(EXERCISE GOAL) Return only those lines of the listing in which "were" appears.
Segment Start: RECORDS FOR PROCESSING
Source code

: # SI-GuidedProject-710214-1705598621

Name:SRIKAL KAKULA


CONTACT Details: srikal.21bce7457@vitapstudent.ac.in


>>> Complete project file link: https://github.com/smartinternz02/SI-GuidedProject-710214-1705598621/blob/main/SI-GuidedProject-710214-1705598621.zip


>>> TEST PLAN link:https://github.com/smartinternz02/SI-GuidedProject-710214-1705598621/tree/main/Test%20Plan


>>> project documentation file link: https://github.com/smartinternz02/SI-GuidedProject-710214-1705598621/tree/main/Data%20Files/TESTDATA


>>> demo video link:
Segment End: RECORDS FOR PROCESSING
Segment Start: RECORDS FOR PROCESSING
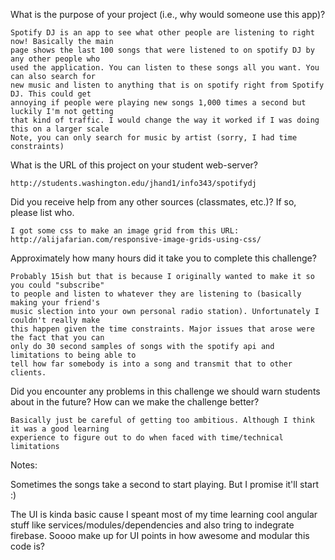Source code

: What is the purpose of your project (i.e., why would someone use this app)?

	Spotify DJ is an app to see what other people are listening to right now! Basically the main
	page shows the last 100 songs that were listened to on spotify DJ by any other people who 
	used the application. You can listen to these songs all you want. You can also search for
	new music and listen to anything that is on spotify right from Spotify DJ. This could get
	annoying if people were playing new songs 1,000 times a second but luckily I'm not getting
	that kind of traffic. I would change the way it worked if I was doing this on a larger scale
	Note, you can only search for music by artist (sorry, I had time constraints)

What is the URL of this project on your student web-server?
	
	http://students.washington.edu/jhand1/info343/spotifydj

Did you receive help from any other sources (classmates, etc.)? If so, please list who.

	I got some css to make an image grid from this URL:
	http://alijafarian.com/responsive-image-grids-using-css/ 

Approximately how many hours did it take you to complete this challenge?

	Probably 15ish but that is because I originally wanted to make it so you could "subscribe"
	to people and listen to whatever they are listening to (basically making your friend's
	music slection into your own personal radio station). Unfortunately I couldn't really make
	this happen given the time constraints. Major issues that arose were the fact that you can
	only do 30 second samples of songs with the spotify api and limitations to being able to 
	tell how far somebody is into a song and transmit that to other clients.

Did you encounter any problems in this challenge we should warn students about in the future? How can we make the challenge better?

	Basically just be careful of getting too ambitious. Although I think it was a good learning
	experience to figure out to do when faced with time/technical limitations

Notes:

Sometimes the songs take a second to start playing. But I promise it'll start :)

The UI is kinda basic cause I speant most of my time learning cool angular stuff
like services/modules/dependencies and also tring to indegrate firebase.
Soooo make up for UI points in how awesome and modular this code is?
Segment End: RECORDS FOR PROCESSING
(EXERCISE ANSWER)
	page shows the last 100 songs that were listened to on spotify DJ by any other people who 
	annoying if people were playing new songs 1,000 times a second but luckily I'm not getting
	this happen given the time constraints. Major issues that arose were the fact that you can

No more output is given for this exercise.